Using the horizontal and vertical projection for each disparity level, the region data for all level of disparity map could be obtained, and the horizontal position information of a region data is expressed by starting and ending point of vertical direction projection  $P_x(n)=(X_s(n), X_e(n))$ , while the vertical position information of a region data is expressed by starting and ending point of horizontal direction projection  $P_y(n)=((n), Y_e(n))$ . Also a region data is represented as  $R(n)=(P_x(n), P_y(n))$ .



Figure 3. The projection examples about each disparity level

#### 4.2 Region Merge

Whether to merge the region or not can be decided after all of the region information about each depth level is obtained. In the case of flat or slanted object, which produce wide range

of distances from camera, the objects need to be recognized as one object. Therefore, regular rule is necessary to be applied on the merging algorithm.

In this chapter, the merging algorithm is such that the two region of depth level is overlapped and its difference of depth level is just one level, merging the regional information of two depth level. And this procedure is conducted until there are no remaining depth levels to merging. The above description is summarized as follows:

$$P_{x}(n) = \{X_{s}(n), X_{e}(n)\}$$

$$P_{y}(n) = \{Y_{s}(n), Y_{e}(n)\}$$

$$R(n) = \{P_{x}(n), P_{y}(n)\} \quad n = r, ..., 3, 2, 1$$
(4)

$$P_{X}(n) = (\min(X_{s}(n), X_{s}(n-1)), \max(X_{e}(n), X_{e}(n-1)))$$

$$P_{Y}(n) = (\min(Y_{s}(n), Y_{s}(n-1)), \max(Y_{e}(n), Y_{e}(n-1)))$$
(5)

$$R^{merge}(n) = \begin{cases} R'(n) = [P_X(n), P_Y(n)] & R(n) \in R(n-1) \\ R(n) = [P_X(n), P_V(n)] & R(n) \notin R(n-1) \end{cases}$$
(6)

The *r* value in equation (4) represents the number of all separated region in each disparity depth level, and *n* in equation (4)~(6) is the level of disparity map.  $P_x(n)$ ,  $P_y(n)$ , R(n) in equation (4) represents the obtained region data in projection block.

When the adjacent two regions are overlap each other, we regard two regions as one object, and merge two regional information by using the equation (5). The final region merging rule is described in equation (6).



Figure 4. Disparity map after region merging (barn1 image)

Figure 4 shows disparity map after the region merging process. When considering the implementation of hardware, the result of this chapter shows the possibility of easy hardware implementation.

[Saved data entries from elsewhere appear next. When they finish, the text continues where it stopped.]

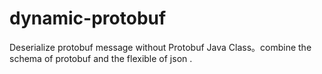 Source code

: # dynamic-protobuf
Deserialize protobuf message without Protobuf Java Class。combine the schema of protobuf and the flexible of json . 
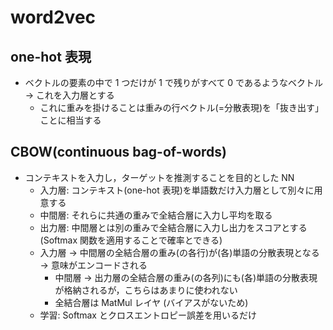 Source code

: # word2vec

## one-hot 表現

- ベクトルの要素の中で 1 つだけが 1 で残りがすべて 0 であるようなベクトル → これを入力層とする
  - これに重みを掛けることは重みの行ベクトル(=分散表現)を「抜き出す」ことに相当する

## CBOW(continuous bag-of-words)

- コンテキストを入力し，ターゲットを推測することを目的とした NN
  - 入力層: コンテキスト(one-hot 表現)を単語数だけ入力層として別々に用意する
  - 中間層: それらに共通の重みで全結合層に入力し平均を取る
  - 出力層: 中間層とは別の重みで全結合層に入力し出力をスコアとする(Softmax 関数を適用することで確率とできる)
  - 入力層 → 中間層の全結合層の重み(の各行)が(各)単語の分散表現となる → 意味がエンコードされる
    - 中間層 → 出力層の全結合層の重み(の各列)にも(各)単語の分散表現が格納されるが，こちらはあまりに使われない
    - 全結合層は MatMul レイヤ (バイアスがないため)
  - 学習: Softmax とクロスエントロピー誤差を用いるだけ
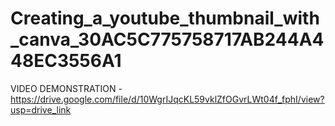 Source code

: # Creating_a_youtube_thumbnail_with_canva_30AC5C775758717AB244A448EC3556A1

VIDEO DEMONSTRATION - https://drive.google.com/file/d/10WgrIJqcKL59vklZfOGvrLWt04f_fphI/view?usp=drive_link
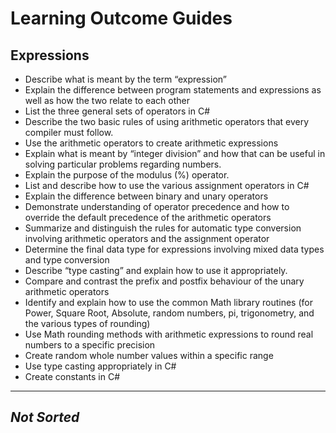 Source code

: # Learning Outcome Guides

## Expressions

- Describe what is meant by the term “expression”
- Explain the difference between program statements and expressions as well as how the two relate to each other
- List the three general sets of operators in C#
- Describe the two basic rules of using arithmetic operators that every compiler must follow.
- Use the arithmetic operators to create arithmetic expressions
- Explain what is meant by “integer division” and how that can be useful in solving particular problems regarding numbers.
- Explain the purpose of the modulus (%) operator.
- List and describe how to use the various assignment operators in C#
- Explain the difference between binary and unary operators
- Demonstrate understanding of operator precedence and how to override the default precedence of the arithmetic operators
- Summarize and distinguish the rules for automatic type conversion involving arithmetic operators and the assignment operator
- Determine the final data type for expressions involving mixed data types and type conversion
- Describe “type casting” and explain how to use it appropriately.
- Compare and contrast the prefix and postfix behaviour of the unary arithmetic operators
- Identify and explain how to use the common Math library routines (for Power, Square Root, Absolute, random numbers, pi, trigonometry, and the various types of rounding)
- Use Math rounding methods with arithmetic expressions to round real numbers to a specific precision
- Create random whole number values within a specific range
- Use type casting appropriately in C#
- Create constants in C#



----

## *Not Sorted*

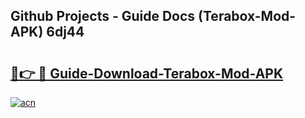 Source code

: ## Github Projects - Guide Docs (Terabox-Mod-APK) 6dj44

# <h2><a href="https://apkcomod.com?title=Terabox-Mod-APK">🔗👉 🔴 Guide-Download-Terabox-Mod-APK </a></h2>

[![acn](https://github.com/user-attachments/assets/0f9c940e-d8b0-45ae-aac7-cd30a18b3e1c)](https://apkcomod.com?title=Terabox-Mod-APK)
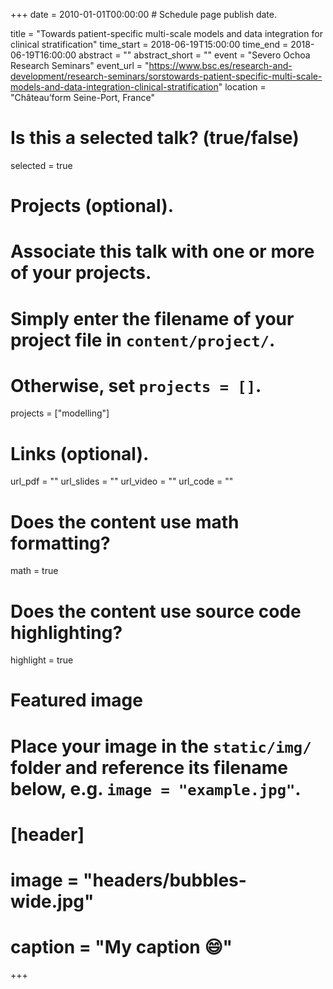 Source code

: +++
date = 2010-01-01T00:00:00  # Schedule page publish date.

title = "Towards patient-specific multi-scale models and data integration for clinical stratification"
time_start = 2018-06-19T15:00:00
time_end = 2018-06-19T16:00:00
abstract = ""
abstract_short = ""
event = "Severo Ochoa Research Seminars"
event_url = "https://www.bsc.es/research-and-development/research-seminars/sorstowards-patient-specific-multi-scale-models-and-data-integration-clinical-stratification"
location = "Château’form Seine-Port, France"

# Is this a selected talk? (true/false)
selected = true

# Projects (optional).
#   Associate this talk with one or more of your projects.
#   Simply enter the filename of your project file in `content/project/`.
#   Otherwise, set `projects = []`.
projects = ["modelling"]

# Links (optional).
url_pdf = ""
url_slides = ""
url_video = ""
url_code = ""

# Does the content use math formatting?
math = true

# Does the content use source code highlighting?
highlight = true

# Featured image
# Place your image in the `static/img/` folder and reference its filename below, e.g. `image = "example.jpg"`.
# [header]
# image = "headers/bubbles-wide.jpg"
# caption = "My caption :smile:"

+++
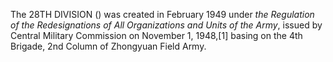 The 28TH DIVISION () was created in February 1949 under _the Regulation of the Redesignations of All Organizations and Units of the Army_, issued by Central Military Commission on November 1, 1948,[1] basing on the 4th Brigade, 2nd Column of Zhongyuan Field Army.
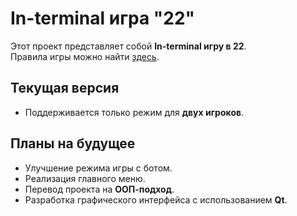 # In-terminal игра "22"

Этот проект представляет собой **In-terminal игру в 22**.  
Правила игры можно найти [здесь](https://vk.com/@22xgame-22-spb-pravila-igry).

## Текущая версия
- Поддерживается только режим для **двух игроков**.

## Планы на будущее
- Улучшение режима игры с ботом.  
- Реализация главного меню.  
- Перевод проекта на **ООП-подход**.  
- Разработка графического интерфейса с использованием **Qt**.
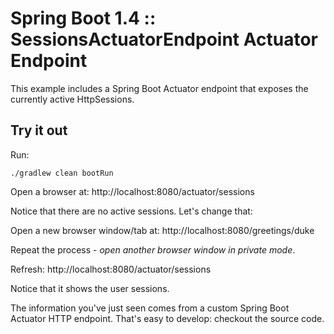 # Spring Boot 1.4 :: SessionsActuatorEndpoint Actuator Endpoint

This example includes a Spring Boot Actuator endpoint that exposes the currently active HttpSessions.

## Try it out
Run:
 
    ./gradlew clean bootRun 

Open a browser at: http://localhost:8080/actuator/sessions
 
Notice that there are no active sessions. Let's change that:

Open a new browser window/tab at: http://localhost:8080/greetings/duke

Repeat the process - _open another browser window in private mode_. 

Refresh: http://localhost:8080/actuator/sessions
 
Notice that it shows the user sessions.

The information you've just seen comes from a custom Spring Boot Actuator HTTP endpoint. That's easy to develop: checkout the source code. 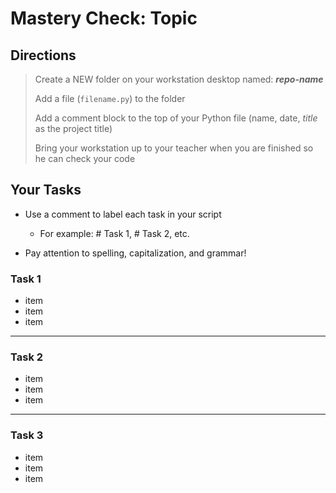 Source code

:# Mastery Check: Topic

## Directions
> Create a NEW folder on your workstation desktop named: ***repo-name***
>
> Add a file (`filename.py`) to the folder
> 
> Add a comment block to the top of your Python file (name, date, *title* as the project title)
>
> Bring your workstation up to your teacher when you are finished so he can check your code 

## Your Tasks

- Use a comment to label each task in your script

  - For example: # Task 1, # Task 2, etc.

- Pay attention to spelling, capitalization, and grammar!

### Task 1

- item
- item
- item

---

### Task 2

- item
- item
- item

---

### Task 3

- item
- item
- item

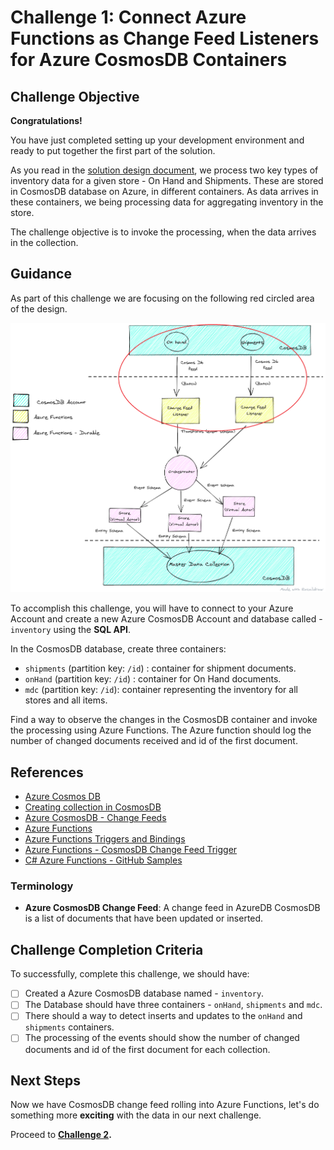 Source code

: # Challenge 1: Connect Azure Functions as Change Feed Listeners for Azure CosmosDB Containers

## Challenge Objective

**Congratulations!**

You have just completed setting up your development environment and ready to put together the first part of the solution.

As you read in the [solution design document](./solution-design.md), we process two key types of inventory data for a given store - On Hand and Shipments. These are stored in CosmosDB database on Azure, in different containers. As data arrives in these containers, we being processing data for aggregating inventory in the store.

The challenge objective is to invoke the processing, when the data arrives in the collection.

## Guidance

As part of this challenge we are focusing on the following red circled area of the design.

![Focus for Challenge 1](./images/OpenHack_ProcessingFlow_Challenge01Focus.png)

To accomplish this challenge, you will have to connect to your Azure Account and create a new Azure CosmosDB Account and database called - `inventory` using the **SQL API**.

In the CosmosDB database, create three containers:

- `shipments` (partition key: `/id`) : container for shipment documents.
- `onHand` (partition key: `/id`) : container for On Hand documents.
- `mdc` (partition key: `/id`): container representing the inventory for all stores and all items.

Find a way to observe the changes in the CosmosDB container and invoke the processing using Azure Functions. The Azure function should log the number of changed documents received and id of the first document.

## References

- [Azure Cosmos DB](https://azure.microsoft.com/en-us/free/cosmos-db/)
- [Creating collection in CosmosDB](https://docs.microsoft.com/en-us/azure/cosmos-db/how-to-create-container)
- [Azure CosmosDB - Change Feeds](https://docs.microsoft.com/en-us/azure/cosmos-db/change-feed)
- [Azure Functions](https://azure.microsoft.com/en-us/services/functions/)
- [Azure Functions Triggers and Bindings](https://docs.microsoft.com/en-us/azure/azure-functions/functions-triggers-bindings)
- [Azure Functions - CosmosDB Change Feed Trigger](https://docs.microsoft.com/en-us/azure/azure-functions/functions-create-cosmos-db-triggered-function)
- [C# Azure Functions - GitHub Samples](https://github.com/Azure-Samples/functions-docs-csharp)

### Terminology

- **Azure CosmosDB Change Feed**: A change feed in AzureDB CosmosDB is a list of documents that have been updated or inserted.

## Challenge Completion Criteria

To successfully, complete this challenge, we should have:

- [ ] Created a Azure CosmosDB database named - `inventory`.
- [ ] The Database should have three containers - `onHand`, `shipments` and `mdc`.
- [ ] There should a way to detect inserts and updates to the `onHand` and `shipments` containers.
- [ ] The processing of the events should show the number of changed documents and id of the first document for each collection.

## Next Steps

Now we have CosmosDB change feed rolling into Azure Functions, let's do something more **exciting** with the data in our next challenge.

Proceed to **[Challenge 2](challenge-002.md).**
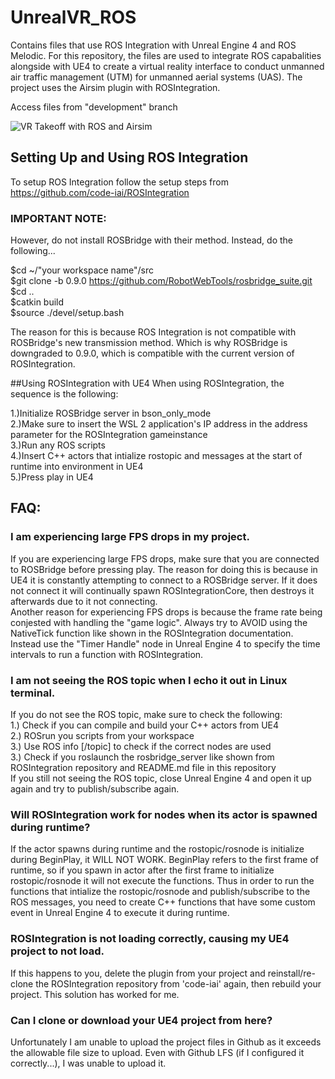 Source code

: # UnrealVR_ROS
Contains files that use ROS Integration with Unreal Engine 4 and ROS Melodic. For this repository, the files are used to integrate ROS capabalities alongside with UE4 to create a virtual reality interface to conduct unmanned air traffic management (UTM) for unmanned aerial systems (UAS). The project uses the Airsim plugin with ROSIntegration.<br/>

Access files from "development" branch

![VR Takeoff with ROS and Airsim](https://user-images.githubusercontent.com/42896783/163512672-737d02ac-3e46-4291-8e29-eac0923193f8.png)

## Setting Up and Using ROS Integration
To setup ROS Integration follow the setup steps from https://github.com/code-iai/ROSIntegration

### IMPORTANT NOTE:
However, do not install ROSBridge with their method. Instead, do the following...<br/>

$cd ~/"your workspace name"/src<br/>
$git clone -b 0.9.0 https://github.com/RobotWebTools/rosbridge_suite.git<br/>
$cd ..<br/>
$catkin build<br/>
$source ./devel/setup.bash<br/>

The reason for this is because ROS Integration is not compatible with ROSBridge's new transmission method. Which is why ROSBridge is downgraded to 0.9.0, which is compatible with the current version of ROSIntegration.

##Using ROSIntegration with UE4
When using ROSIntegration, the sequence is the following:

1.)Initialize ROSBridge server in bson_only_mode<br/>
2.)Make sure to insert the WSL 2 application's IP address in the address parameter for the ROSIntegration gameinstance <br/>
3.)Run any ROS scripts<br/>
4.)Insert C++ actors that intialize rostopic and messages at the start of runtime into environment in UE4<br/>
5.)Press play in UE4<br/>

## FAQ:
### I am experiencing large FPS drops in my project.
If you are experiencing large FPS drops, make sure that you are connected to ROSBridge before pressing play. The reason for doing this is because in UE4 it is constantly attempting to connect to a ROSBridge server. If it does not connect it will continually spawn ROSIntegrationCore, then destroys it afterwards due to it not connecting.<br/>
Another reason for experiencing FPS drops is because the frame rate being conjested with handling the "game logic". Always try to AVOID using the NativeTick function like shown in the ROSIntegration documentation. Instead use the "Timer Handle" node in Unreal Engine 4 to specify the time intervals to run a function with ROSIntegration.
### I am not seeing the ROS topic when I echo it out in Linux terminal.
If you do not see the ROS topic, make sure to check the following:<br/>
1.) Check if you can compile and build your C++ actors from UE4<br/>
2.) ROSrun you scripts from your workspace<br/>
3.) Use ROS info [/topic] to check if the correct nodes are used<br/>
3.) Check if you roslaunch the rosbridge_server like shown from ROSIntegration repository and README.md file in this repository<br/>
If you still not seeing the ROS topic, close Unreal Engine 4 and open it up again and try to publish/subscribe again.
### Will ROSIntegration work for nodes when its actor is spawned during runtime?
If the actor spawns during runtime and the rostopic/rosnode is initialize during BeginPlay, it WILL NOT WORK. BeginPlay refers to the first frame of runtime, so if you spawn in actor after the first frame to initialize rostopic/rosnode it will not execute the functions. Thus in order to run the functions that intialize the rostopic/rosnode and publish/subscribe to the ROS messages, you need to create C++ functions that have some custom event in Unreal Engine 4 to execute it during runtime.
### ROSIntegration is not loading correctly, causing my UE4 project to not load.
If this happens to you, delete the plugin from your project and reinstall/re-clone the ROSIntegration repository from 'code-iai' again, then rebuild your project. This solution has worked for me.
### Can I clone or download your UE4 project from here?
Unfortunately I am unable to upload the project files in Github as it exceeds the allowable file size to upload. Even with Github LFS (if I configured it correctly...), I was unable to upload it.
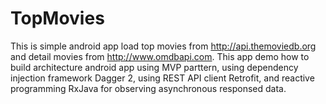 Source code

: # TopMovies
This is simple android app load top movies from http://api.themoviedb.org and detail movies from http://www.omdbapi.com. This app demo how to build architecture android app using MVP parttern, using dependency injection framework Dagger 2, using REST API client Retrofit, and reactive programming RxJava for observing asynchronous responsed data.
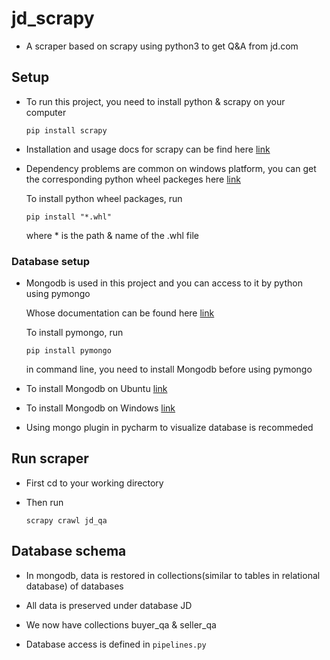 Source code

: # jd_scrapy

* A scraper based on scrapy using python3 to get Q&A from jd.com

## Setup

* To run this project, you need to install python & scrapy on your computer

  `pip install scrapy`

* Installation and usage docs for scrapy can be find here [link](https://docs.scrapy.org/en/latest/intro/install.html) 

* Dependency problems are common on windows platform, you can get the corresponding python wheel packeges here [link](http://www.lfd.uci.edu/~gohlke/pythonlibs/#twisted) 

  To install python wheel packages, run 
  
  `pip install "*.whl"`

  where * is the path & name of the .whl file
  
### Database setup

* Mongodb is used in this project and you can access to it by python using pymongo

  Whose documentation can be found here [link](https://api.mongodb.com/python/current/tutorial.html)
  
  To install pymongo, run
  
  `pip install pymongo`
  
  in command line, you need to install Mongodb before using pymongo

* To install Mongodb on Ubuntu [link](https://docs.mongodb.com/manual/tutorial/install-mongodb-on-ubuntu/)

* To install Mongodb on Windows [link](https://docs.mongodb.com/manual/tutorial/install-mongodb-on-windows)

* Using mongo plugin in pycharm to visualize database is recommeded

## Run scraper

* First cd to your working directory
  
* Then run 
  
  `scrapy crawl jd_qa`
  
## Database schema

* In mongodb, data is restored in collections(similar to tables in relational database) of databases

* All data is preserved under database JD

* We now have collections buyer_qa & seller_qa

* Database access is defined in `pipelines.py`


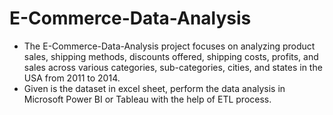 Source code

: # E-Commerce-Data-Analysis 
- The E-Commerce-Data-Analysis project focuses on analyzing product sales, shipping methods, discounts offered, shipping costs, profits, and sales across various categories, sub-categories, cities, and states in the USA from 2011 to 2014.
- Given is the dataset in excel sheet, perform the data analysis in Microsoft Power BI or Tableau with the help of ETL process.
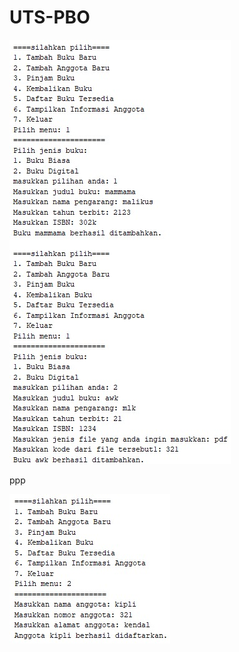 # UTS-PBO

![alt text](https://github.com/malikus-shaleh/UTS-PBO/blob/main/foto%20interaksi%20dengan%20program/1.jpg?raw=true)

ppp

![alt text](https://github.com/malikus-shaleh/UTS-PBO/blob/main/foto%20interaksi%20dengan%20program/2.jpg?raw=true)
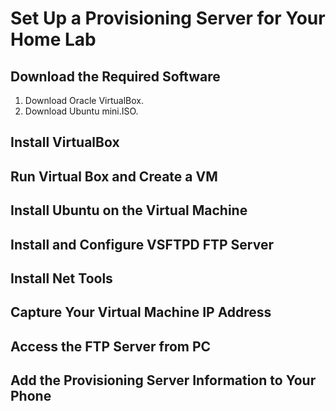 # Set Up a Provisioning Server for Your Home Lab

## Download the Required Software

1. Download Oracle VirtualBox.
2. Download Ubuntu mini.ISO.

## Install VirtualBox

## Run Virtual Box and Create a VM

## Install Ubuntu on the Virtual Machine

## Install and Configure VSFTPD FTP Server

## Install Net Tools

## Capture Your Virtual Machine IP Address

## Access the FTP Server from PC

## Add the Provisioning Server Information to Your Phone
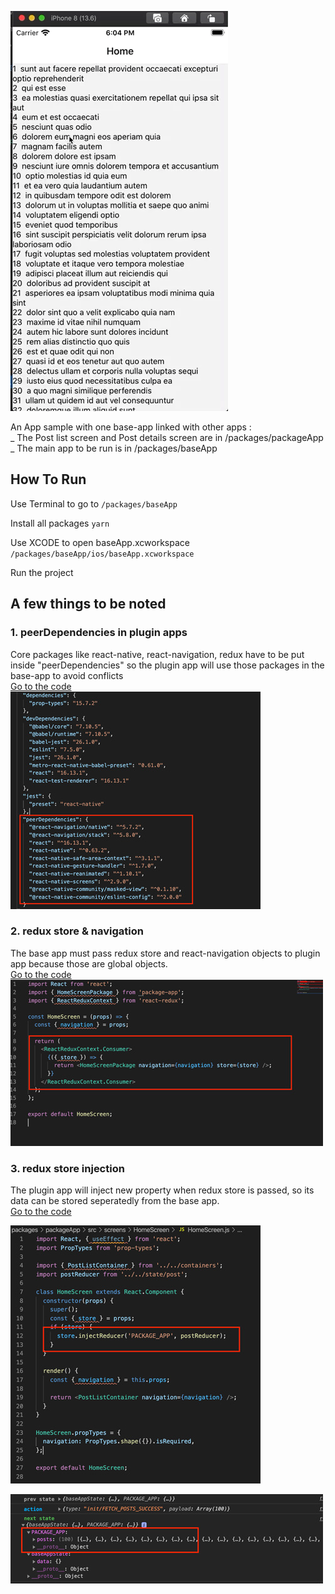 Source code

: ![](https://raw.githubusercontent.com/nlt2390/sample-linking-app/master/readme/ss1.gif)

An App sample with one base-app linked with other apps :<br>
_ The Post list screen and Post details screen are in /packages/packageApp<br>
_ The main app to be run is in /packages/baseApp


## How To Run
Use Terminal to go to
`/packages/baseApp`

Install all packages
`yarn`

Use XCODE to open baseApp.xcworkspace
`/packages/baseApp/ios/baseApp.xcworkspace`

Run the project<br>

## A few things to be noted

### 1. peerDependencies in plugin apps
Core packages like react-native, react-navigation, redux have to be put inside "peerDependencies" so the plugin app will use those packages in the base-app to avoid conflicts<br>
[Go to the code](https://github.com/nlt2390/sample-linking-app/blob/master/packages/packageApp/package.json#L29)<br>
![](https://raw.githubusercontent.com/nlt2390/sample-linking-app/master/readme/peerDependeces.jpg)


### 2. redux store & navigation
The base app must pass redux store and react-navigation objects to plugin app because those are global objects.<br>
[Go to the code](https://github.com/nlt2390/sample-linking-app/blob/master/packages/baseApp/src/screens/HomeScreen/HomeScreen.js#L11)<br>
![](https://raw.githubusercontent.com/nlt2390/sample-linking-app/master/readme/redux.jpg)

### 3. redux store injection
The plugin app will inject new property when redux store is passed, so its data can be stored seperatedly from the base app.<br>
[Go to the code](https://github.com/nlt2390/sample-linking-app/blob/master/packages/packageApp/src/screens/HomeScreen/HomeScreen.js#L12)<br>

![](https://raw.githubusercontent.com/nlt2390/sample-linking-app/master/readme/injection.jpg)

![](https://raw.githubusercontent.com/nlt2390/sample-linking-app/master/readme/store.jpg)

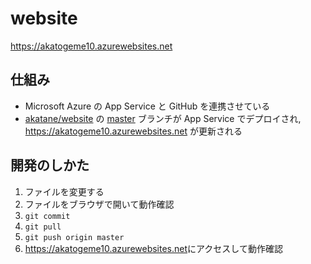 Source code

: # website

<https://akatogeme10.azurewebsites.net>

## 仕組み

-   Microsoft Azure の App Service と GitHub を連携させている
-   [akatane/website](https://github.com/akatane/website) の [master](https://github.com/akatane/website/tree/master) ブランチが App Service でデプロイされ, <https://akatogeme10.azurewebsites.net> が更新される

## 開発のしかた

1.  ファイルを変更する
2.  ファイルをブラウザで開いて動作確認
3.  `git commit`
4.  `git pull`
5.  `git push origin master`
6.  <https://akatogeme10.azurewebsites.net>にアクセスして動作確認
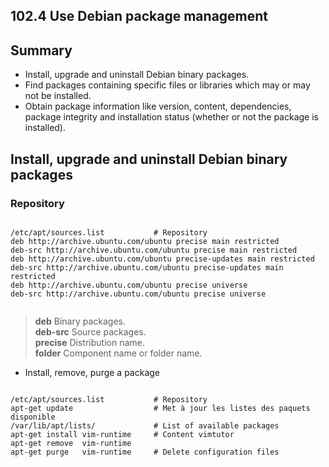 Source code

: 102.4 Use Debian package management
-----------------------------------

Summary
-------

- Install, upgrade and uninstall Debian binary packages.
- Find packages containing specific files or libraries which may or may not be installed.
- Obtain package information like version, content, dependencies, package integrity and installation status (whether or not the package is installed).

Install, upgrade and uninstall Debian binary packages
-----------------------------------------------------

### Repository
<pre><code>
/etc/apt/sources.list           # Repository
deb http://archive.ubuntu.com/ubuntu precise main restricted
deb-src http://archive.ubuntu.com/ubuntu precise main restricted
deb http://archive.ubuntu.com/ubuntu precise-updates main restricted
deb-src http://archive.ubuntu.com/ubuntu precise-updates main restricted
deb http://archive.ubuntu.com/ubuntu precise universe
deb-src http://archive.ubuntu.com/ubuntu precise universe

</code></pre>

>**deb** Binary packages.  
>**deb-src** Source packages.  
>**precise** Distribution name.  
>**folder**  Component name or folder name.  


- Install, remove, purge a package
<pre><code>
/etc/apt/sources.list           # Repository
apt-get update                  # Met à jour les listes des paquets disponible
/var/lib/apt/lists/             # List of available packages
apt-get install vim-runtime     # Content vimtutor
apt-get remove  vim-runtime
apt-get purge   vim-runtime     # Delete configuration files

</code></pre>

#### 5 Experimental Results

#### 5.1 Experimental environment

In this chapter, we proved the validity of proposed algorithm with C-language level implementation. And, after that, we implemented the proposed algorithms with VHDL level and we were able to get result of hardware simulation using Modelsim. Finally, the proposed post-processing algorithm is implemented in FPGA. We used 320x240 resolution and frame rates of 60 fps, 1/3'' CMOS stereo camera, and the full logic is tested with Xilinx

Virtex-4 Series XC4VLX200. Figure 5 shows experimental environment. The stereo camera takes images to embedded system and the display monitor shows processed result in real-time. Control PC is linked to embedded system and to hub to conduct control task.



Figure 5. Experimental environment

#### 5.2 stereo matching post processing FPGA logic simulation

Figure 6 shows the result of VHDL simulation to activate *stereo matching post processing* (SMPP) module. When Vactive sync is in high region, it takes 320x240-sized stereo image and shows it on the screen after post processing in real time. Also the control pc in Figure 5 can choose an object to be shown. Table 1 explains signals used in simulation established with FPGA.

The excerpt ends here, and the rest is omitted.